Part of the difficulty in staging either the “Shades” scene or the full-length ballet for decades was that the full-length score by composer Ludwig Minkus was not available outside the Soviet Union. John Lachberry, the conductor of the Royal Opera House in London, composed music for the missing sections for both Makarova’s production and an earlier staging of the “Shades” scene by Rudolf Nureyev for the Royal Ballet.
The “Shades” scene is one of the most famous in ballet, featuring a 24-member corps de ballet; it is right up there with the other romantic classic scenes, like the swans’ entrance in Swan Lake or the ghostly Willis in Act II of Giselle.
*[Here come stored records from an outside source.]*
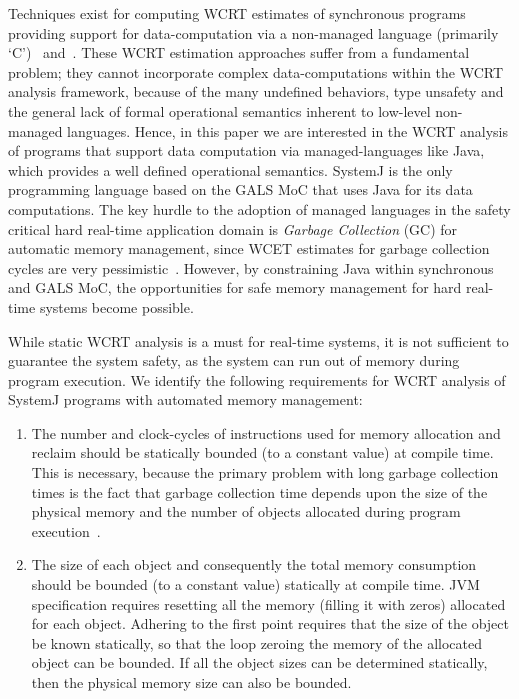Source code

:Techniques exist for computing WCRT estimates of synchronous programs
providing support for data-computation via a non-managed language
(primarily `C')~\cite{boldt07} and~\cite{proop10}. These WCRT estimation
approaches suffer from a fundamental problem; they cannot incorporate
complex data-computations within the WCRT analysis framework, because of
the many undefined behaviors, type unsafety and the general lack of
formal operational semantics inherent to low-level non-managed
languages. Hence, in this paper we are interested in the WCRT analysis
of programs that support data computation via managed-languages like
Java, which provides a well defined operational semantics.
{\color{black} SystemJ is the only programming language based on the
  GALS MoC that uses Java for its data computations.} The key hurdle to
the adoption of managed languages in the safety critical hard real-time
application domain is \textit{Garbage Collection} (GC) for automatic
memory management, since WCET estimates for garbage collection cycles
are very pessimistic~\cite{puffitsch2013design}. However, by
constraining Java within synchronous and GALS MoC, the opportunities for
safe memory management for hard real-time systems become possible.

{\color{black}

  While static WCRT analysis is a must for real-time systems, it is not
  sufficient to guarantee the system safety, as the system can run out
  of memory during program execution. We identify the following
  requirements for WCRT analysis of SystemJ programs with automated
  memory management:

  \begin{enumerate}

  \item The number and clock-cycles of instructions used for memory
    allocation and reclaim should be statically bounded (to a constant
    value) at compile time. This is necessary, because the primary
    problem with long garbage collection times is the fact that garbage
    collection time depends upon the size of the physical memory and the
    number of objects allocated during program
    execution~\cite{schoeberl2010scheduling}.

  \item The size of each object and consequently the total memory
    consumption should be bounded (to a constant value) statically at
    compile time. JVM specification requires resetting all the memory
    (filling it with zeros) allocated for each object. Adhering to the
    first point requires that the size of the object be known
    statically, so that the loop zeroing the memory of the allocated
    object can be bounded. If all the object sizes can be determined
    statically, then the physical memory size can also be bounded.

  \end{enumerate}

}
It is also a reminder of the pastiche that is La Bayadere’s storyline — what two dozen women in white tutus have to do with ancient India is not a question that bears too much thinking about. It’s a ballet to just sit back and enjoy instead of wondering if the story makes sense.
“It’s the kind of ballet, kind of story that ABT does well. Incredible dancing, big costumes and scenery,” Lansky said.
La Bayadere is a ballet about eternal love, about giving up things for the one you love. The story revolves around the temple dancer Nikiya and the warrior Solar, who have pledged themselves to each other. However, their rajah has selected Solar to be the husband of his daughter, Gamzatti, while the temple’s high priest is in love with Nikiya. There’s a lot of secret plotting and jealous rivalry and you know it’s going to end badly for Nikiya. In the end she chooses to die from a snakebite instead of giving up Solor.
A forlorn and bereft Solor smokes opium and dreams of Nikiya’s ghost in a nirvana-like wonderland (the Kingdom of the Shades), but when he wakes up, the planning for his wedding to Gamzatti is underway. However, the gods, outraged by Nikiya’s death, destroy the temple during the wedding, killing everyone inside. Like the ending of Swan Lake, La Bayadere closes with Nikiya and Solor reunited in death, heading off to eternal happiness.
As an added bonus for balletgoers, the company will be appearing with the Evergreen Orchestra for all five shows.